Maximum Filename Lengths
One of the benefits that Mac OS X brought to the Mac-using world was longer filenames. In the old Mac OS, 31 characters were all you had to work with; you didn't have to worry about extensions, but 31 was still too short, for instance, for naming an MP3 file according to its title, artist, and album. MS-DOS, if your memory is that long, was even worse: eight characters, all in caps, and a three-letter extension. How did we ever survive?
But now we have a full 255 characters to devote to any filename, and that includes spaces, quotes, apostrophes, and all kinds of other characters (with a few exceptions, as you'll see shortly). I don't care how long the title of your favorite MP3 is; you're not going to run out of letters to describe it in Mac OS X.
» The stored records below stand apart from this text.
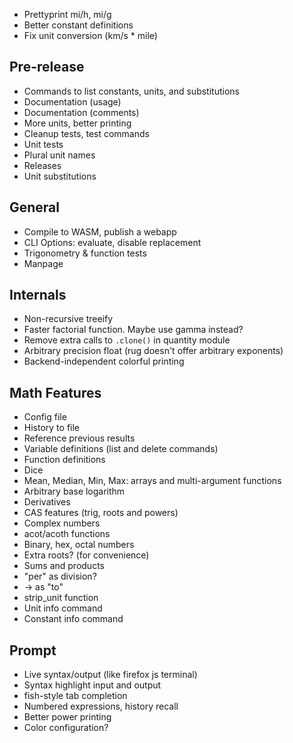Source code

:  - Prettyprint mi/h, mi/g
 - Better constant definitions
 - Fix unit conversion (km/s * mile)

## Pre-release
 - Commands to list constants, units, and substitutions
 - Documentation (usage)
 - Documentation (comments)
 - More units, better printing
 - Cleanup tests, test commands
 - Unit tests
 - Plural unit names
 - Releases
 - Unit substitutions

## General
 - Compile to WASM, publish a webapp
 - CLI Options: evaluate, disable replacement
 - Trigonometry & function tests
 - Manpage


## Internals
 - Non-recursive treeify
 - Faster factorial function. Maybe use gamma instead?
 - Remove extra calls to `.clone()` in quantity module
 - Arbitrary precision float (rug doesn't offer arbitrary exponents)
 - Backend-independent colorful printing

## Math Features
 - Config file
 - History to file
 - Reference previous results
 - Variable definitions (list and delete commands)
 - Function definitions
 - Dice
 - Mean, Median, Min, Max: arrays and multi-argument functions
 - Arbitrary base logarithm
 - Derivatives
 - CAS features (trig, roots and powers)
 - Complex numbers
 - acot/acoth functions
 - Binary, hex, octal numbers
 - Extra roots? (for convenience)
 - Sums and products
 - "per" as division?
 - -> as "to"
 - strip_unit function
 - Unit info command
 - Constant info command


## Prompt
 - Live syntax/output (like firefox js terminal)
 - Syntax highlight input and output
 - fish-style tab completion
 - Numbered expressions, history recall
 - Better power printing
 - Color configuration?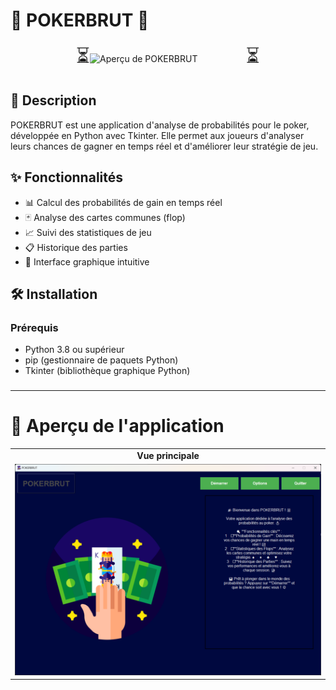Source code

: # 🎲 POKERBRUT 🎰

<div style="display: flex; align-items: center; justify-content: center;">
    <div style="font-size: 30px;">⏳</div>
    <img src="https://media3.giphy.com/media/v1.Y2lkPTc5MGI3NjExZ2swZnlwcXNmc2V3MnZjcWk4ZDBnbHZjb2ZtdmhuOTM4ejE4OGpzYiZlcD12MV9pbnRlcm5hbF9naWZfYnlfaWQmY3Q9Zw/KXJzfrvuVnUODst2eO/giphy.webp" alt="Aperçu de POKERBRUT" width="250"/>
    <div style="font-size: 30px;">⏳</div>
</div>



## 📝 Description
POKERBRUT est une application d'analyse de probabilités pour le poker, développée en Python avec Tkinter. Elle permet aux joueurs d'analyser leurs chances de gagner en temps réel et d'améliorer leur stratégie de jeu.

## ✨ Fonctionnalités

- 📊 Calcul des probabilités de gain en temps réel
- 🃏 Analyse des cartes communes (flop)
- 📈 Suivi des statistiques de jeu
- 📋 Historique des parties
- 🎨 Interface graphique intuitive

## 🛠️ Installation

### Prérequis
- Python 3.8 ou supérieur
- pip (gestionnaire de paquets Python)
- Tkinter (bibliothèque graphique Python)
###
***

# 📸 Aperçu de l'application
<table>
  <tr>
    <td align="center"><b>Vue principale</b></td>
  </tr>
  <tr>
    <td><img src="medias/screenshots/main_view.png" width="100%"></td>
  </tr>
</table>
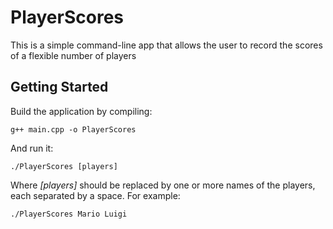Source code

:# PlayerScores

This is a simple command-line app that allows the user to record the scores of a flexible number of players

## Getting Started

Build the application by compiling:

`g++ main.cpp -o PlayerScores`

And run it:

`./PlayerScores [players]`

Where *[players]* should be replaced by one or more names of the players, each separated by a space. For example:

`./PlayerScores Mario Luigi`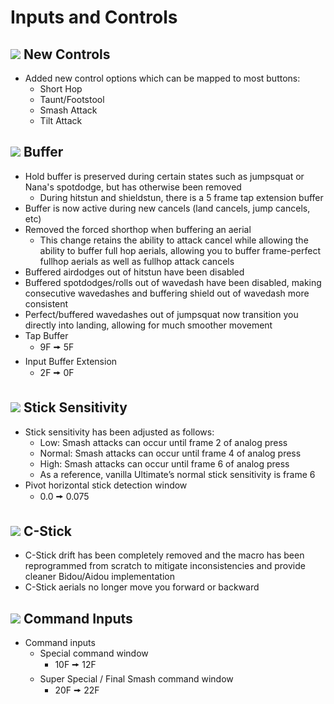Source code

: # Inputs and Controls

## ![](../images/SmashBall.png) New Controls
- Added new control options which can be mapped to most buttons:
  - Short Hop
  - Taunt/Footstool
  - Smash Attack
  - Tilt Attack

## ![](../images/SmashBall.png) Buffer
- Hold buffer is preserved during certain states such as jumpsquat or Nana's spotdodge, but has otherwise been removed
  - During hitstun and shieldstun, there is a 5 frame tap extension buffer
- Buffer is now active during new cancels (land cancels, jump cancels, etc)
- Removed the forced shorthop when buffering an aerial
  - This change retains the ability to attack cancel while allowing the ability to buffer full hop aerials, allowing you to buffer frame-perfect fullhop aerials as well as fullhop attack cancels
- Buffered airdodges out of hitstun have been disabled
- Buffered spotdodges/rolls out of wavedash have been disabled, making consecutive wavedashes and buffering shield out of wavedash more consistent
- Perfect/buffered wavedashes out of jumpsquat now transition you directly into landing, allowing for much smoother movement
- Tap Buffer
  - 9F 🠚 5F
- Input Buffer Extension
  - 2F 🠚 0F

## ![](../images/SmashBall.png) Stick Sensitivity
- Stick sensitivity has been adjusted as follows:
  - Low: Smash attacks can occur until frame 2 of analog press
  - Normal: Smash attacks can occur until frame 4 of analog press
  - High: Smash attacks can occur until frame 6 of analog press
  - As a reference, vanilla Ultimate’s normal stick sensitivity is frame 6
- Pivot horizontal stick detection window
  - 0.0 🠚 0.075

## ![](../images/SmashBall.png) C-Stick
- C-Stick drift has been completely removed and the macro has been reprogrammed from scratch to mitigate inconsistencies and provide cleaner Bidou/Aidou implementation
- C-Stick aerials no longer move you forward or backward

## ![](../images/SmashBall.png) Command Inputs
- Command inputs		
  - Special command window
    - 10F 🠚 12F
  - Super Special / Final Smash command window
    - 20F 🠚 22F

<script src="../arrow.js">
</script>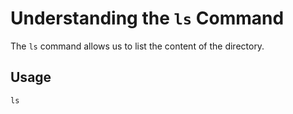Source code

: # Understanding the `ls` Command

The `ls` command allows us to list the content of the directory.

## Usage


`ls`
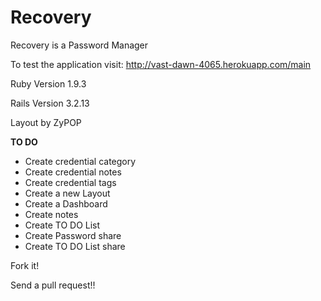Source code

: Recovery
========

Recovery is a Password Manager

To test the application visit: http://vast-dawn-4065.herokuapp.com/main

Ruby Version 1.9.3

Rails Version 3.2.13

Layout by ZyPOP

**TO DO**

* Create credential category
* Create credential notes
* Create credential tags
* Create a new Layout
* Create a Dashboard
* Create notes
* Create TO DO List
* Create Password share
* Create TO DO List share

Fork it!

Send a pull request!!

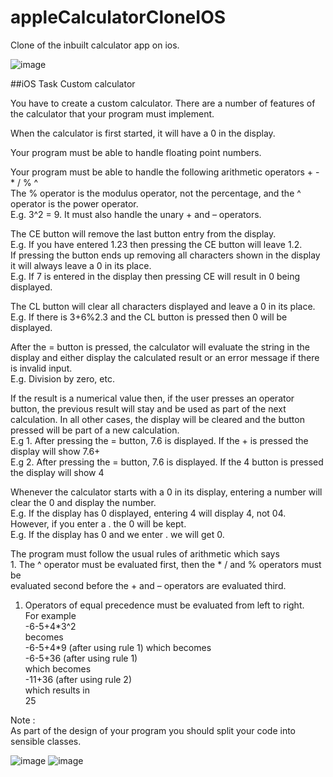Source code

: # appleCalculatorCloneIOS
Clone of the inbuilt calculator app on ios.

![image](http://i.imgur.com/3zliQPJ.gif)

##iOS Task 
Custom calculator</p>

<p>You have to create a custom calculator. There are a number of features of the calculator that your program must implement.</p>

<p>When the calculator is first started, it will have a 0 in the display.</p>

<p>Your program must be able to handle floating point numbers.</p>

<p>Your program must be able to handle the following arithmetic operators + - * / % ^ <br>
The % operator is the modulus operator, not the percentage, and the ^ operator is the power operator. <br>
E.g. 3^2 = 9. It must also handle the unary + and – operators.</p>

<p>The CE button will remove the last button entry from the display. <br>
E.g. If you have entered 1.23 then pressing the CE button will leave 1.2.  <br>
If pressing the button ends up removing all characters shown in the display it will always leave a 0 in its place. <br>
E.g. If 7 is entered in the display then pressing CE will result in 0 being displayed.</p>

<p>The CL button will clear all characters displayed and leave a 0 in its place. <br>
E.g. If there is 3+6%2.3 and the CL button is pressed then 0 will be displayed.</p>

<p>After the = button is pressed, the calculator will evaluate the string in the display and either display the calculated result or an error message if there is invalid input. <br>
E.g. Division by zero, etc.</p>

<p>If the result is a numerical value then, if the user presses an operator button, the previous result will stay and be used as part of the next calculation. In all other cases, the display will be cleared and the button pressed will be part of a new calculation. <br>
E.g 1. After pressing the = button, 7.6 is displayed. If the + is pressed the display will show 7.6+ <br>
E.g 2. After pressing the = button, 7.6 is displayed. If the 4 button is pressed the display will show 4</p>

<p>Whenever the calculator starts with a 0 in its display, entering a number will clear the 0 and display the number. <br>
E.g. If the display has 0 displayed, entering 4 will display 4, not 04. <br>
However, if you enter a . the 0 will be kept. <br>
E.g. If the display has 0 and we enter . we will get 0.</p>

<p>The program must follow the usual rules of arithmetic which says <br>
1. The ^ operator must be evaluated first, then the * / and % operators must be <br>
evaluated second before the + and – operators are evaluated third.</p>

<ol>
<li>Operators of equal precedence must be evaluated from left to right. <br>
For example <br>
-6-5+4*3^2 <br>
becomes <br>
-6-5+4*9 (after using rule 1) which becomes <br>
-6-5+36 (after using rule 1) <br>
which becomes <br>
-11+36 (after using rule 2) <br>
which results in <br>
25</li>
</ol>

<p>Note : <br>
As part of the design of your program you should split your code into sensible classes.</p>

![image](https://i.imgur.com/nUZ1GWz.jpg)
![image](https://i.imgur.com/Q5mgTE2.jpg)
One thing to watch out for, though, is that when filenames get too long to be displayed comfortably, they start to wreak havoc on the mechanisms used to display them, both in the graphical and command-line levels. The Finder will shorten a displayed filename to a reasonable length and stick an ellipsis (...) in the middle to show you that there's more to the filename than what you see. But the Unix shell is less sophisticated and will dutifully print out the whole massive filename, even if it wraps four times in your 80-column-wide display and wrecks the format of your file listing. To keep your own sanity, to say nothing of good desktop hygiene, you should probably keep your filenames to around 30–40 characters at most. But that's just some motherly advice, not a requirement of the system.